Henceforth I give myself up wholly to that one work of praising and magnifying and adoring the name of the Most High. After fifty years of life I have no ambition but to glorify my Lord. Beloved, if you get the glorious high throne to be your sanctuary, I am sure you will praise the Lord your King for ever and ever.
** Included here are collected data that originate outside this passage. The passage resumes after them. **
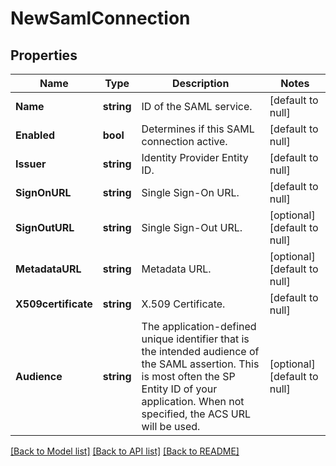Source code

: # NewSamlConnection

## Properties
Name | Type | Description | Notes
------------ | ------------- | ------------- | -------------
**Name** | **string** | ID of the SAML service. | [default to null]
**Enabled** | **bool** | Determines if this SAML connection active. | [default to null]
**Issuer** | **string** | Identity Provider Entity ID. | [default to null]
**SignOnURL** | **string** | Single Sign-On URL. | [default to null]
**SignOutURL** | **string** | Single Sign-Out URL. | [optional] [default to null]
**MetadataURL** | **string** | Metadata URL. | [optional] [default to null]
**X509certificate** | **string** | X.509 Certificate. | [default to null]
**Audience** | **string** | The application-defined unique identifier that is the intended audience of the SAML assertion.  This is most often the SP Entity ID of your application. When not specified, the ACS URL will be used.  | [optional] [default to null]

[[Back to Model list]](../README.md#documentation-for-models) [[Back to API list]](../README.md#documentation-for-api-endpoints) [[Back to README]](../README.md)


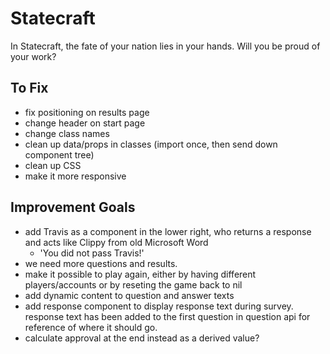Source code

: # Statecraft

In Statecraft, the fate of your nation lies in your hands. Will you be proud of your work?

## To Fix

* fix positioning on results page
* change header on start page
* change class names
* clean up data/props in classes (import once, then send down component tree)
* clean up CSS
* make it more responsive


## Improvement Goals

* add Travis as a component in the lower right, who returns a response and acts like Clippy from old Microsoft Word
  * 'You did not pass Travis!'
* we need more questions and results.
* make it possible to play again, either by having different players/accounts or by reseting the game back to nil
* add dynamic content to question and answer texts
* add response component to display response text during survey. response text has been added to the first question in question api for reference of where it should go.
* calculate approval at the end instead as a derived value?
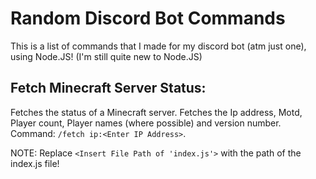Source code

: # Random Discord Bot Commands
This is a list of commands that I made for my discord bot (atm just one), using Node.JS! (I'm still quite new to Node.JS)
## Fetch Minecraft Server Status:
Fetches the status of a Minecraft server. Fetches the Ip address, Motd, Player count, Player names (where possible) and version number. Command: `/fetch ip:<Enter IP Address>`. 

NOTE: Replace `<Insert File Path of 'index.js'>` with the path of the index.js file!
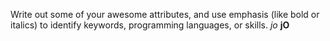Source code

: Write out some of your awesome attributes, and use emphasis (like bold or italics) to identify keywords, programming languages, or skills. 
*jo*
**jO**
How is the preacher going to close with an appeal for the hospitals? This is the day for the Hospital Collection, and I hope you will give largely: I think the text suggests it. If you pray for healing, help others who need healing. If your prayer is, “Save me,” if you expect the Lord to have mercy upon you, have mercy upon others. As you serve a great God, have large hearts, and give liberally, like followers of the generous Lord Jesus. If the beloved Physician has healed all your diseases, show your gratitude by what you do for the sick poor in the hospitals of London this day. Amen.
Portions of Scripture read before Sermon-Jeremiah 7:1-14; 17:1-14.
Hymns from “Our Own Hymn Book”-113, 148 (Part II.), 148 (Part I.)